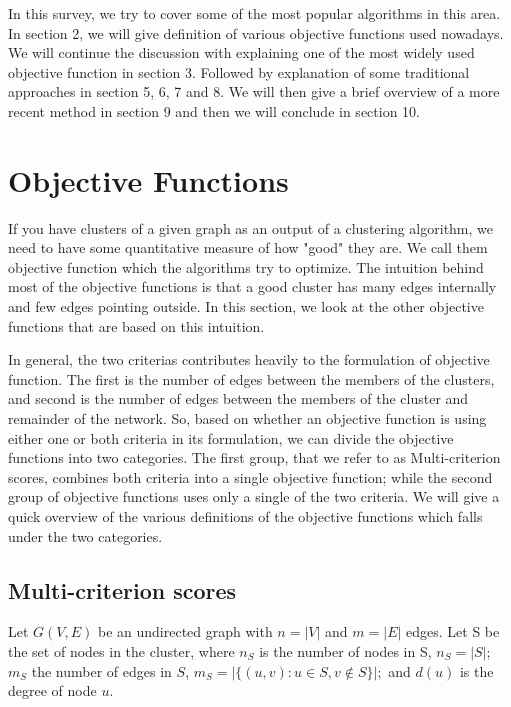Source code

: \documentclass[letterpaper]{article}
\begin{document}
In this survey, we try to cover some of the most popular algorithms in this
area. %
In section 2, we will give definition of various objective functions used
nowadays. We will continue the discussion with explaining one of the most widely
used objective function in section 3. Followed by explanation of some
traditional approaches in section 5, 6, 7 and 8. We will then give a brief
overview of a more recent method in section 9 and then we will conclude in
section 10.
\section{Objective Functions}
If you have clusters of a given graph as an output of a clustering algorithm,
we need to have some quantitative measure of how "good" they are. We call them
objective function which the algorithms try to optimize. The intuition behind
most of the objective functions is that a good cluster has many edges
internally and few edges pointing outside. In this section, we look at the
other objective functions that are based on this intuition.


In general, the two criterias contributes heavily to the formulation of
objective function. The first is the number of edges between the members of the
clusters, and second is the number of edges between the members of the cluster
and remainder of the network. So, based on whether an objective function is
using either one or both criteria in its formulation, we can divide the
objective functions into two categories\cite{leskovec2010}. The first group,
that we refer to as Multi-criterion scores, combines both criteria into a
single objective function; while the second group of objective functions uses
only  a single of the two criteria. We will give a quick overview of the
various definitions of the objective functions which falls under the two
categories.


\subsection{Multi-criterion scores}
Let $G(V,E)$ be an undirected graph with $n=|V|$ and $m=|E|$ edges. Let S be the set of nodes in the cluster, where $n_S$ is the number of nodes in S,
$n_S=|S|$; $m_S$ the number of edges in $S$,  $m_S=|\{(u,v):u\in S, v\notin S\}|;$ and $d(u)$ is the degree of node $u$.
\end{document}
##############################
* _WORK INSTRUCTIONS_
Set the records down again word for word; the pictures stay out.

* _TASK SOLUTION_
Source code

: \documentclass[letterpaper]{article}
\begin{document}
In this survey, we try to cover some of the most popular algorithms in this
area. %
In section 2, we will give definition of various objective functions used
nowadays. We will continue the discussion with explaining one of the most widely
used objective function in section 3. Followed by explanation of some
traditional approaches in section 5, 6, 7 and 8. We will then give a brief
overview of a more recent method in section 9 and then we will conclude in
section 10.
\section{Objective Functions}
If you have clusters of a given graph as an output of a clustering algorithm,
we need to have some quantitative measure of how "good" they are. We call them
objective function which the algorithms try to optimize. The intuition behind
most of the objective functions is that a good cluster has many edges
internally and few edges pointing outside. In this section, we look at the
other objective functions that are based on this intuition.


In general, the two criterias contributes heavily to the formulation of
objective function. The first is the number of edges between the members of the
clusters, and second is the number of edges between the members of the cluster
and remainder of the network. So, based on whether an objective function is
using either one or both criteria in its formulation, we can divide the
objective functions into two categories\cite{leskovec2010}. The first group,
that we refer to as Multi-criterion scores, combines both criteria into a
single objective function; while the second group of objective functions uses
only  a single of the two criteria. We will give a quick overview of the
various definitions of the objective functions which falls under the two
categories.


\subsection{Multi-criterion scores}
Let $G(V,E)$ be an undirected graph with $n=|V|$ and $m=|E|$ edges. Let S be the set of nodes in the cluster, where $n_S$ is the number of nodes in S,
$n_S=|S|$; $m_S$ the number of edges in $S$,  $m_S=|\{(u,v):u\in S, v\notin S\}|;$ and $d(u)$ is the degree of node $u$.
\end{document}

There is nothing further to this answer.